As a photographer, I'm having to think more creatively to discover what I can do by myself -  I'm not used to working solo on anything, even if it's a personal project.

PANTONE.
"...knowing and remembering in a deep way that I am a creative person, and I don't need external factors to make me that way..."

How do you think this will impact the future of your industry?

Everybody has a different idea about when work will happen again. I think it depends a lot on the companies I work for and how badly they were impacted. I'm fortunate enough that I shoot product, as I think companies are still going to have a need for those assets, but It might thin out the industry a bit.

Quarantine collage collaboration with Makeup Artist, Caitlin Wooters.

How are you adapting to the changes?

One client hired me to do these animations, and I am actually really proud of them because I did them all by myself. I'm going to be working on a couple of other personal projects that involve motion, and I'm collaborating with a makeup artist friend of mine, Caitlin Wooters. We are taking photos we did together in the past and remixing them.

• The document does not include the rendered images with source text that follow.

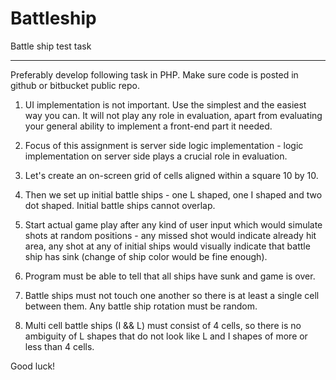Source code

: # Battleship

Battle ship test task 


--------------------- 


Preferably develop following task in PHP. Make sure code is posted in github or bitbucket public repo.


 
1) UI implementation is not important. Use the simplest and the easiest way you can. It will not play any role in evaluation, apart from evaluating your general ability to implement a front-end part it needed.


2) Focus of this assignment is server side logic implementation - logic implementation on server side plays a crucial role in evaluation.


3) Let's create an on-screen grid of cells aligned within a square 10 by 10. 


4) Then we set up initial battle ships - one L shaped, one I shaped and two dot shaped. Initial battle ships cannot overlap. 


5) Start actual game play after any kind of user input which would simulate shots at random positions - any missed shot would indicate already hit area, any shot at any of initial ships would visually indicate that battle ship has sink (change of ship color would be fine enough). 


6) Program must be able to tell that all ships have sunk and game is over.


7) Battle ships must not touch one another so there is at least a single cell between them. Any battle ship rotation must be random. 


8) Multi cell battle ships (I && L) must consist of 4 cells, so there is no ambiguity of L shapes that do not look like L and I shapes of more or less than 4 cells.




Good luck!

I'm experimenting with shooting some very simple videos with my phone and taking advantage of what's available to me.

I will be able to present these projects to clients as an example of what I can produce with limited resources. Shoots will have to be paired down as budgets decrease, and clients just won't have the budgets to produce big shoots like they used to.

I think being able to present myself as an independent entity that doesn't require as much to deliver a finished product will be beneficial. I think it's important to show clients what's possible, because they don't always know. It may be more simple, but it looks good and it got your attention. We can lean on each other for ideas and support.

Created for BATTINGTON LASHES, in Quarantine.

If you had to identify a silver lining out of this, what would it be?

I think there are several silver linings. Culturally, especially in America, there was a real need to slow down. I've been hearing that this could be the downfall of influencer and celebrity culture because of the superficial nature of it. I think the idolization of these seemingly unattainable things are not healthy. For the people who can't work right now, there's a chance to rediscover who we are.

For me, knowing and remembering in a deep way that I am a creative person, and I don't need external factors to make me that way. I have to remember that even though I'm in isolation, I don’t live in a bubble; I can still work with other people. I can get really tied up in my dependency on others because I like to collaborate. I'm not really an independent artist in that way, but it's nice to know I am capable of doing both.